Petites infamies – Carmen Posadas

Voilà un roman qui m’a enchantée. La plongée dans l’ambiance est immédiate puisque l’on assiste à l’enfermement de Nestor Chaffino, cuisinier-traiteur, dans une chambre froide, on ressent fortement toutes ses émotions et sentiments de claustrophobie, de peur, d’angoisse d’être enfermé dans une chambre froide au moins 30 degrés.
De plus, la scène racontée par le protagoniste principal a un ton très « culinaire » et m’a mis l’eau à la bouche (Vous prendrez bien un boudin au brocoli de bon matin ou des truffes en chocolat ? ).
Après ce premier chapitre qui nous met dans le bain(marie), l’auteur procède à plusieurs flash-back et présente tous les personnages que l’on a vu dans le premier épisode : d’abord le cuisinier mais aussi son adjoint, Carlos ; Karel le serveur tchèque, culturiste à ses heures qui m’a bien fait rire, puis Chloe, serveuse également, la seule fille de l’entreprise de Nestor. Chloe est un personnage qui m’a beaucoup plu et dans lequel je me suis reconnue (normal, c’était la seule fille me direz vous, mais pas que : ce personnage a une sensibilité que j’ai trouvé très réussie : peut être l’auteure y a t-elle mis plus d’elle-même que pour les autres personnages ?).

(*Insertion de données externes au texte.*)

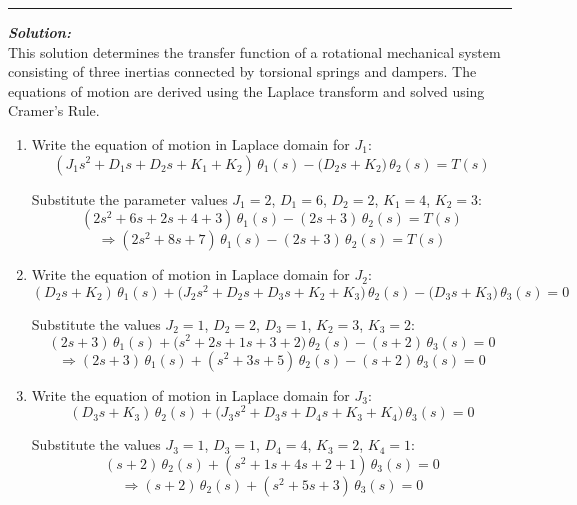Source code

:\documentclass[11pt]{article}
\begin{document}
\noindent\rule{\textwidth}{1pt}

\vspace{12pt}

\noindent \textbf{\textit{Solution:}}
\\ This solution determines the transfer function of a rotational mechanical system consisting of three inertias connected by torsional springs and dampers. The equations of motion are derived using the Laplace transform and solved using Cramer's Rule.\\

\begin{enumerate}[label=(\alph*), itemindent=*, leftmargin=*, nolistsep]
    \item Write the equation of motion in Laplace domain for $J_1$:
    \[
        (J_1 s^2 + D_1 s + D_2 s + K_1 + K_2)\,\theta_1(s)
        - \big(D_2 s + K_2\big)\,\theta_2(s) = T(s)
    \]

    Substitute the parameter values $J_1 = 2$, $D_1 = 6$, $D_2 = 2$, $K_1 = 4$, $K_2 = 3$:
    \[
    (2s^2 + 6s + 2s + 4 + 3)\,\theta_1(s) - (2s + 3)\,\theta_2(s) = T(s)
    \]
    \[
    \Rightarrow (2s^2 + 8s + 7)\,\theta_1(s) - (2s + 3)\,\theta_2(s) = T(s)
    \]

    \item Write the equation of motion in Laplace domain for $J_2$:
    \[
    (D_2 s + K_2)\,\theta_1(s)
    + \big(J_2 s^2 + D_2 s + D_3 s + K_2 + K_3\big)\,\theta_2(s)
    - \big(D_3 s + K_3\big)\,\theta_3(s) = 0
    \]

    Substitute the values $J_2 = 1$, $D_2 = 2$, $D_3 = 1$, $K_2 = 3$, $K_3 = 2$:
    \[
    (2s + 3)\,\theta_1(s) + \big(s^2 + 2s + 1s + 3 + 2\big)\,\theta_2(s) - (s + 2)\,\theta_3(s) = 0
    \]
    \[
    \Rightarrow (2s + 3)\,\theta_1(s) + (s^2 + 3s + 5)\,\theta_2(s) - (s + 2)\,\theta_3(s) = 0
    \]

    \item Write the equation of motion in Laplace domain for $J_3$:
    \[
    (D_3 s + K_3)\,\theta_2(s)
    + \big(J_3 s^2 + D_3 s + D_4 s + K_3 + K_4\big)\,\theta_3(s) = 0
    \]

    Substitute the values $J_3 = 1$, $D_3 = 1$, $D_4 = 4$, $K_3 = 2$, $K_4 = 1$:
    \[
    (s + 2)\,\theta_2(s) + (s^2 + 1s + 4s + 2 + 1)\,\theta_3(s) = 0
    \]
    \[
    \Rightarrow (s + 2)\,\theta_2(s) + (s^2 + 5s + 3)\,\theta_3(s) = 0
    \]


\end{enumerate}
\end{document}
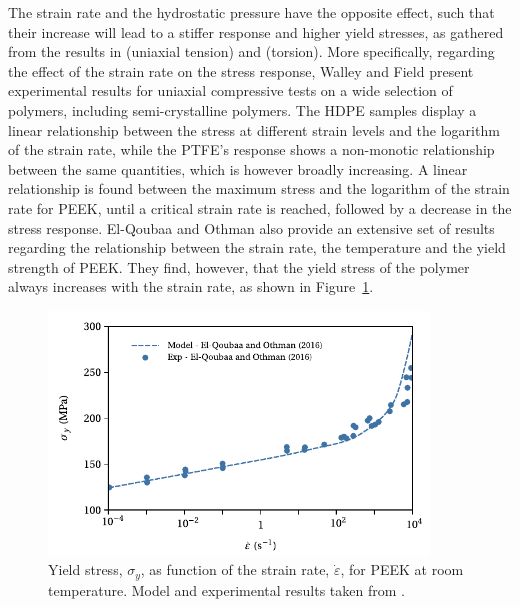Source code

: 
The strain rate and the hydrostatic pressure have the opposite effect, such that their increase will lead to a stiffer response and higher yield stresses, as gathered from the results in \cite{popelarViscoelasticMaterialCharacterization1990} (uniaxial tension) and \cite{trussEffectHydrostaticPressure1981} (torsion).
More specifically, regarding the effect of the strain rate on the stress response, Walley and Field \citep{walleyStrainRateSensitivity1994} present experimental results for uniaxial compressive tests on a wide selection of polymers, including semi-crystalline polymers.
The HDPE samples display a linear relationship between the stress at different strain levels and the logarithm of the strain rate, while the PTFE's response shows a non-monotic relationship between the same quantities, which is however broadly increasing.
A linear relationship is found between the maximum stress and the logarithm of the strain rate for PEEK, until a critical strain rate is reached, followed by a decrease in the stress response.
El-Qoubaa and Othman \citep{el-qoubaaStrainRateSensitivity2016} also provide an extensive set of results regarding the relationship between the strain rate, the temperature and the yield strength of PEEK.
They find, however, that the yield stress of the polymer always increases with the strain rate, as shown in Figure~\ref{fig:yield_el_qoubaa_peek}.
\begin{figure}[hbtp]
    \centering
    \includegraphics[width=0.9\textwidth]{figures/yield_el_qoubaa_peek}
    \caption{Yield stress, $\sigma_y$, as function of the strain rate, $\dot \varepsilon$, for PEEK at room temperature. Model and experimental results taken from \cite{el-qoubaaStrainRateSensitivity2016}.}
\label{fig:yield_el_qoubaa_peek}
\end{figure}


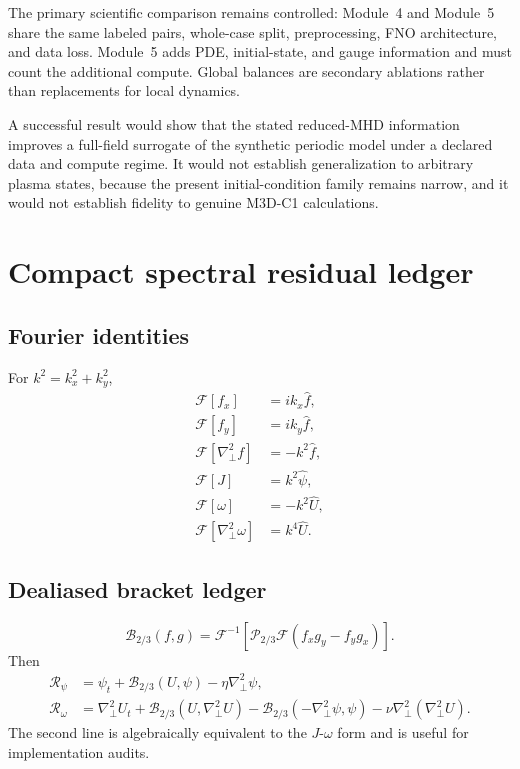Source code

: \documentclass[11pt]{article}
\newcommand{\Lap}{\nabla_\perp^2}
\newcommand{\Rpsi}{\mathcal{R}_{\psi}}
\newcommand{\Romega}{\mathcal{R}_{\omega}}
\newcommand{\FFT}{\mathcal{F}}
\newcommand{\IFFT}{\mathcal{F}^{-1}}
\newcommand{\Ptwo}{\mathcal{P}_{2/3}}
\begin{document}
The primary scientific comparison remains controlled: Module~4 and Module~5 share the same labeled pairs, whole-case split, preprocessing, FNO architecture, and data loss. Module~5 adds PDE, initial-state, and gauge information and must count the additional compute. Global balances are secondary ablations rather than replacements for local dynamics.

A successful result would show that the stated reduced-MHD information improves a full-field surrogate of the synthetic periodic model under a declared data and compute regime. It would not establish generalization to arbitrary plasma states, because the present initial-condition family remains narrow, and it would not establish fidelity to genuine M3D-C1 calculations.

\appendix

\section{Compact spectral residual ledger}
\label{app:ledger}

\subsection{Fourier identities}
For $k^2=k_x^2+k_y^2$,
\begin{align}
\FFT[f_x]&=ik_x\widehat f,\\
\FFT[f_y]&=ik_y\widehat f,\\
\FFT[\Lap f]&=-k^2\widehat f,\\
\FFT[J]&=k^2\widehat\psi,\\
\FFT[\omega]&=-k^2\widehat U,\\
\FFT[\Lap\omega]&=k^4\widehat U.
\end{align}

\subsection{Dealiased bracket ledger}
\begin{equation}
\mathcal{B}_{2/3}(f,g)=
\IFFT\left[
\Ptwo\FFT(f_xg_y-f_yg_x)
\right].
\end{equation}
Then
\begin{align}
\Rpsi&=\psi_t+\mathcal{B}_{2/3}(U,\psi)-\eta\Lap\psi,\\
\Romega&=\Lap U_t+\mathcal{B}_{2/3}(U,\Lap U)
-\mathcal{B}_{2/3}(-\Lap\psi,\psi)-\nu\Lap(\Lap U).
\end{align}
The second line is algebraically equivalent to the $J$-$\omega$ form and is useful for implementation audits.
\end{document}
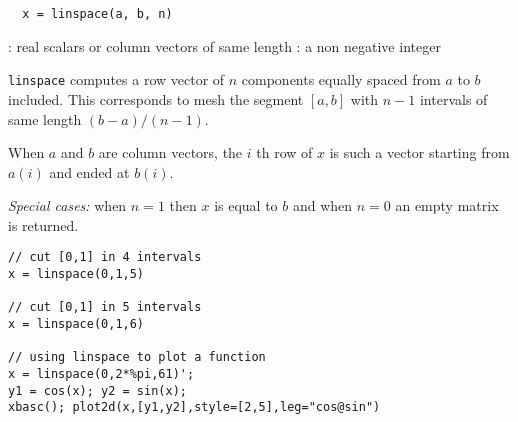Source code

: \begin{mandesc}
\end{mandesc}
\begin{calling_sequence}
\begin{verbatim}
  x = linspace(a, b, n)
\end{verbatim}
\end{calling_sequence}

\begin{parameters}
  \begin{varlist}
    : real scalars or column vectors of same length
    : a non negative integer
  \end{varlist}
\end{parameters}
\begin{mandescription}
  \verb+linspace+ computes a row vector of $n$ components equally spaced from $a$ to $b$ included. This
  corresponds to mesh the segment $[a,b]$ with $n-1$ intervals of same length $(b-a)/(n-1)$.

   When $a$ and $b$ are column vectors, the $i$ th row of $x$ is such a vector starting from $a(i)$ and ended
  at $b(i)$.

  {\em Special cases: } when $n=1$ then $x$ is equal to $b$ and when $n=0$ an empty matrix is returned.
\end{mandescription}

\begin{examples}
\begin{Verbatim}
// cut [0,1] in 4 intervals   
x = linspace(0,1,5)

// cut [0,1] in 5 intervals   
x = linspace(0,1,6)

// using linspace to plot a function   
x = linspace(0,2*%pi,61)';
y1 = cos(x); y2 = sin(x);
xbasc(); plot2d(x,[y1,y2],style=[2,5],leg="cos@sin")
\end{Verbatim}

\end{examples}

\begin{manseealso}
\end{manseealso}

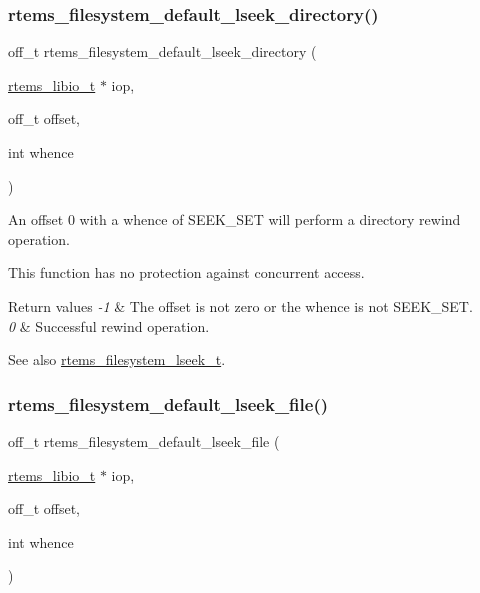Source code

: \subsubsection{\texorpdfstring{rtems\_filesystem\_default\_lseek\_directory()}{rtems\_filesystem\_default\_lseek\_directory()}}
{\footnotesize\ttfamily off\+\_\+t rtems\+\_\+filesystem\+\_\+default\+\_\+lseek\+\_\+directory (\begin{DoxyParamCaption}\item[{\mbox{\hyperlink{structrtems__libio__tt}{rtems\+\_\+libio\+\_\+t}} $\ast$}]{iop,  }\item[{off\+\_\+t}]{offset,  }\item[{int}]{whence }\end{DoxyParamCaption})}



An offset 0 with a whence of S\+E\+E\+K\+\_\+\+S\+ET will perform a directory rewind operation. 

This function has no protection against concurrent access.


\begin{DoxyRetVals}{Return values}
{\em -\/1} & The offset is not zero or the whence is not S\+E\+E\+K\+\_\+\+S\+ET. \\
\hline
{\em 0} & Successful rewind operation.\\
\hline
\end{DoxyRetVals}
\begin{DoxySeeAlso}{See also}
\mbox{\hyperlink{group__LibIOFSHandler_gab3752ab0473efced7afee0d60c0e2c58}{rtems\+\_\+filesystem\+\_\+lseek\+\_\+t}}. 
\end{DoxySeeAlso}
\mbox{\label{group__LibIOFSHandler_ga84f8b0895bbd61dd0f8d5a62864dcc2c}} 
\subsubsection{\texorpdfstring{rtems\_filesystem\_default\_lseek\_file()}{rtems\_filesystem\_default\_lseek\_file()}}
{\footnotesize\ttfamily off\+\_\+t rtems\+\_\+filesystem\+\_\+default\+\_\+lseek\+\_\+file (\begin{DoxyParamCaption}\item[{\mbox{\hyperlink{structrtems__libio__tt}{rtems\+\_\+libio\+\_\+t}} $\ast$}]{iop,  }\item[{off\+\_\+t}]{offset,  }\item[{int}]{whence }\end{DoxyParamCaption})}



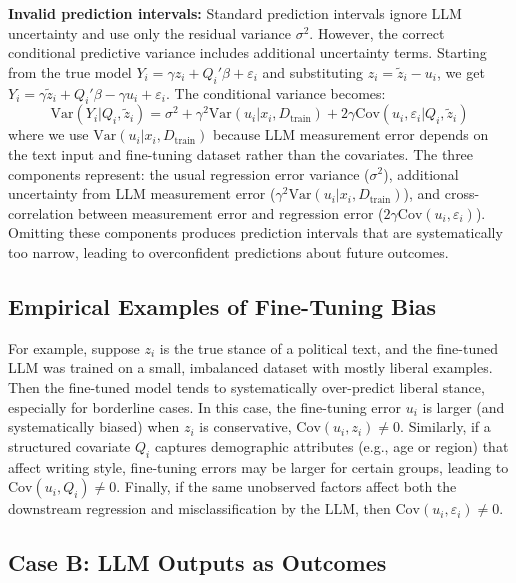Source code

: \documentclass[11pt]{article}
\begin{document}
\textbf{Invalid prediction intervals:} 
Standard prediction intervals ignore LLM uncertainty and use only the residual variance $\sigma^2$. 
However, the correct conditional predictive variance includes additional uncertainty terms. 
Starting from the true model $Y_i = \gamma z_i + Q_i'\beta + \varepsilon_i$ and substituting $z_i = \tilde{z}_i - u_i$, 
we get $Y_i = \gamma\tilde{z}_i + Q_i'\beta - \gamma u_i + \varepsilon_i$. The conditional variance becomes:
\begin{equation}
\text{Var}(Y_i | Q_i, \tilde{z}_i) = \sigma^2 + \gamma^2\text{Var}(u_i | x_i, D_{\text{train}}) + 2\gamma \text{Cov}(u_i, \varepsilon_i | Q_i, \tilde{z}_i) \tag{A3}
\end{equation}
where we use $\text{Var}(u_i | x_i, D_{\text{train}})$ because LLM measurement error depends on the text input and fine-tuning dataset rather than the covariates. 
The three components represent: the usual regression error variance ($\sigma^2$), 
additional uncertainty from LLM measurement error ($\gamma^2\text{Var}(u_i | x_i, D_{\text{train}})$), 
and cross-correlation between measurement error and regression error ($2\gamma \text{Cov}(u_i, \varepsilon_i)$). 
Omitting these components produces prediction intervals that are systematically too narrow, 
leading to overconfident predictions about future outcomes.

\subsection{Empirical Examples of Fine-Tuning Bias}

For example, suppose $z_i$ is the true stance of a political text, 
and the fine-tuned LLM was trained on a small, imbalanced dataset with mostly liberal examples. 
Then the fine-tuned model tends to systematically over-predict liberal stance, especially for borderline cases. 
In this case, the fine-tuning error $u_i$ is larger (and systematically biased) when $z_i$ is conservative, 
$\text{Cov}(u_i, z_i) \neq 0$. Similarly, if a structured covariate $Q_i$ captures demographic attributes 
(e.g., age or region) that affect writing style, fine-tuning errors may be larger for certain groups,
leading to $\text{Cov}(u_i, Q_i) \neq 0$.
Finally, if the same unobserved factors affect both the downstream regression and misclassification by the LLM, 
then $\text{Cov}(u_i, \varepsilon_i) \neq 0$.

\subsection{Case B: LLM Outputs as Outcomes}  
\end{document}
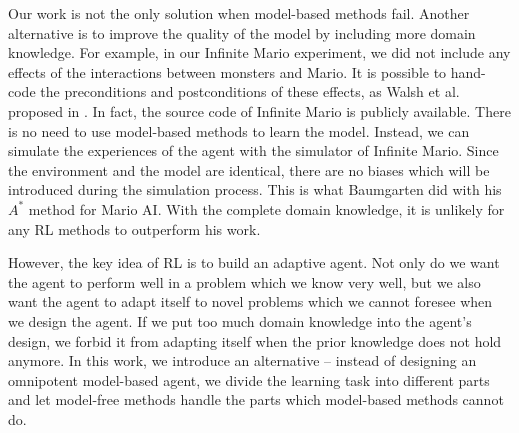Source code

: Our work is not the only solution when model-based methods fail.
Another alternative is to improve the quality of the model by including more domain knowledge.
For example, in our Infinite Mario experiment, we did not include any effects 
of the interactions between monsters and Mario. It is possible to
hand-code the preconditions and postconditions of these effects, as Walsh et al. proposed in \cite{Walsh09}.
In fact, the source code of Infinite Mario is publicly available.
There is no need to use model-based methods to learn the model. Instead,
we can simulate the experiences of the agent with the simulator of Infinite Mario. 
Since the environment and the model are identical, there are no biases which will be 
introduced during the simulation process.
This is what Baumgarten did with his $A^*$ method for Mario AI\cite{Robin09}.
With the complete domain knowledge, it is unlikely for any RL methods to outperform his work.


However, the key idea of RL is to build an adaptive agent.
Not only do we want the agent to perform well in a problem which we know very well,
but we also want the agent to adapt itself to novel problems which we cannot foresee when we design the agent.
If we put too much domain knowledge into the agent's design, we forbid it from adapting 
itself when the prior knowledge does not hold anymore. 
In this work, we introduce an alternative -- instead of designing an omnipotent model-based agent, we
divide the learning task into different parts and let model-free methods handle the parts which model-based methods cannot do.




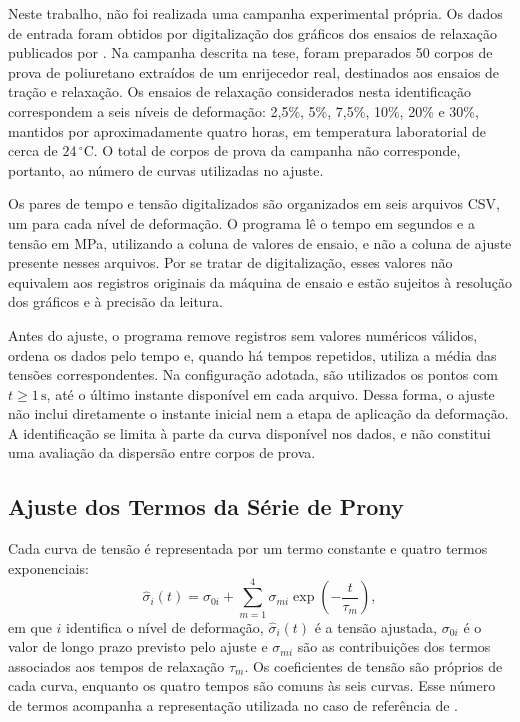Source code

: \documentclass[arial,centeredequations,english,brazilian,oneside,section=TITLE]{ifes8}
\begin{document}
Neste trabalho, não foi realizada uma campanha experimental própria. Os dados de entrada foram
obtidos por digitalização dos gráficos dos ensaios de relaxação publicados por
. Na campanha descrita na tese, foram preparados 50 corpos de
prova de poliuretano extraídos de um enrijecedor real, destinados aos ensaios de tração e
relaxação. Os ensaios de relaxação considerados nesta identificação correspondem a seis níveis
de deformação: 2,5\%, 5\%, 7,5\%, 10\%, 20\% e 30\%, mantidos por aproximadamente quatro horas,
em temperatura laboratorial de cerca de $24\,^{\circ}\mathrm{C}$. O total de corpos de prova
da campanha não corresponde, portanto, ao número de curvas utilizadas no ajuste.

Os pares de tempo e tensão digitalizados são organizados em seis arquivos CSV, um para cada
nível de deformação. O programa lê o tempo em segundos e a tensão em MPa, utilizando a coluna
de valores de ensaio, e não a coluna de ajuste presente nesses arquivos. Por se tratar de
digitalização, esses valores não equivalem aos registros
originais da máquina de ensaio e estão sujeitos à resolução dos gráficos e à precisão da
leitura.

Antes do ajuste, o programa remove registros sem valores numéricos válidos, ordena os dados
pelo tempo e, quando há tempos repetidos, utiliza a média das tensões correspondentes.
Na configuração adotada, são utilizados os pontos com $t\geq1\,\mathrm{s}$, até o último
instante disponível em cada arquivo. Dessa forma, o ajuste não inclui diretamente o instante
inicial nem a etapa de aplicação da deformação. A identificação se limita à parte da curva
disponível nos dados, e não constitui uma avaliação da dispersão entre corpos de prova.

\subsection{Ajuste dos Termos da Série de Prony}
\label{sec:ajuste-prony}

Cada curva de tensão é representada por um termo constante e quatro termos exponenciais:
\begin{equation}
  \label{eq:ajuste-tensao-prony}
  \widehat{\sigma}_i(t)=\sigma_{0i}
  +\sum_{m=1}^{4}\sigma_{mi}\exp\left(-\frac{t}{\tau_m}\right),
\end{equation}
em que $i$ identifica o nível de deformação, $\widehat{\sigma}_i(t)$ é a tensão ajustada,
$\sigma_{0i}$ é o valor de longo prazo previsto pelo ajuste e $\sigma_{mi}$ são as
contribuições dos termos associados aos tempos de relaxação $\tau_m$. Os coeficientes de
tensão são próprios de cada curva, enquanto os quatro tempos são comuns às seis curvas.
Esse número de termos acompanha a representação utilizada no caso de referência de
.
\end{document}
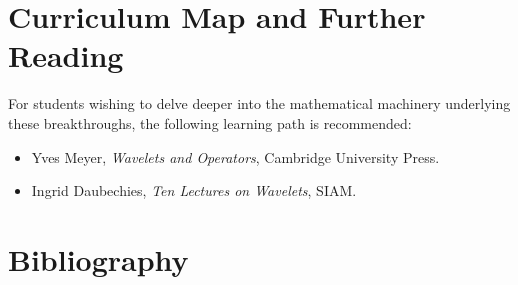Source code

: \section{Curriculum Map and Further Reading}
For students wishing to delve deeper into the mathematical machinery underlying these breakthroughs, the following learning path is recommended:
\begin{itemize}
  \item Yves Meyer, \emph{Wavelets and Operators}, Cambridge University Press.
  \item Ingrid Daubechies, \emph{Ten Lectures on Wavelets}, SIAM.
\end{itemize}

\section*{Bibliography}
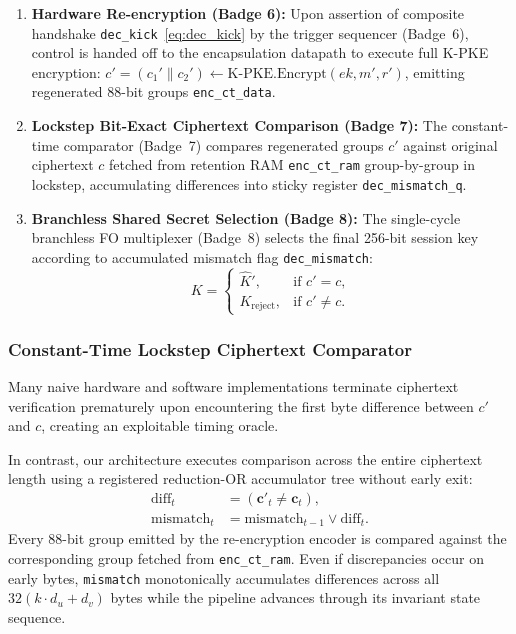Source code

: \begin{enumerate}
    \item \textbf{Hardware Re-encryption (Badge 6):} Upon assertion of composite handshake \texttt{dec\_kick}~\eqref{eq:dec_kick} by the trigger sequencer (Badge~6), control is handed off to the encapsulation datapath to execute full K-PKE encryption: $c' = (c_1' \parallel c_2') \leftarrow \text{K-PKE.Encrypt}(ek, m', r')$, emitting regenerated 88-bit groups \texttt{enc\_ct\_data}.
    \item \textbf{Lockstep Bit-Exact Ciphertext Comparison (Badge 7):} The constant-time comparator (Badge~7) compares regenerated groups $c'$ against original ciphertext $c$ fetched from retention RAM \texttt{enc\_ct\_ram} group-by-group in lockstep, accumulating differences into sticky register \texttt{dec\_mismatch\_q}.
    \item \textbf{Branchless Shared Secret Selection (Badge 8):} The single-cycle branchless FO multiplexer (Badge~8) selects the final 256-bit session key according to accumulated mismatch flag \texttt{dec\_mismatch}:
    \begin{equation}
    \label{eq:shared_secret_mux}
    K = \begin{cases} \hat{K}', & \text{if } c' = c, \\ K_{\text{reject}}, & \text{if } c' \neq c. \end{cases}
    \end{equation}
\end{enumerate}

\subsubsection{Constant-Time Lockstep Ciphertext Comparator}
Many naive hardware and software implementations terminate ciphertext verification prematurely upon encountering the first byte difference between $c'$ and $c$, creating an exploitable timing oracle.

In contrast, our architecture executes comparison across the entire ciphertext length using a registered reduction-OR accumulator tree without early exit:
\begin{equation}
\label{eq:cmp_math}
\begin{aligned}
\text{diff}_t &= (\mathbf{c}'_t \neq \mathbf{c}_t), \\
\text{mismatch}_t &= \text{mismatch}_{t-1} \lor \text{diff}_t.
\end{aligned}
\end{equation}
Every 88-bit group emitted by the re-encryption encoder is compared against the corresponding group fetched from \texttt{enc\_ct\_ram}. Even if discrepancies occur on early bytes, \texttt{mismatch} monotonically accumulates differences across all $32(k \cdot d_u + d_v)$ bytes while the pipeline advances through its invariant state sequence.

Les quatre  personnes travaillent donc ensemble pour le couple Teldi à qui appartient la maison sur la Costa del Sol. Une grande réception avec une trentaine d’invités…
Le cuisinier est à la fois sympathique (quand il écrit à son ami Antonio resté en Argentine, quand il conseille Carlos sur ses problèmes « existentiels ») et très antipathique (dans ce que les protagonistes racontent de lui). Très ambigü, il a vécu en Espagne là où se trouve l’action principale mais aussi en Argentine pendant la dictature (comme les Teldi).
On se retrouve donc dans une maison où le cuisinier, détesté de quand même pas mal de monde, meurt. Accident ? meurtre ? ça va être tout  le propos de ce livre de remonter le temps pour voir quels sont les mobiles de chacun et qui a éventuellement tué le cuisinier.

L’auteure joue avec les codes : un peu de suspense saupoudré ici, un peu d’ésotérisme par là, une pincée de coïncidences pour le moins étranges,  elle laisse le lecteur croire qu’il a deviné ce qui s’est passé… donne plein de fausses pistes…bref, elle s’amuse et nous aussi …

La fin m’a beaucoup plu, je ne m’y attendais pas du tout et pourtant en reprenant mes notes notamment page 39 tout était déjà écrit ! bravo l’auteure !

Un extrait (p 57):

Il est incontestable que les fourneaux sont de bons alliés pour les confidences. Que devant un chaudron de sirop bouillant dans lequel flottent par exemple, des fleurs d’oranger ou peut-être aussi, des morceaux de potiron et autres délices, on finit par révéler à un ami ou à un maître ses secrets les plus intimes, comme le ferait un jeune barde en présence d’un druide.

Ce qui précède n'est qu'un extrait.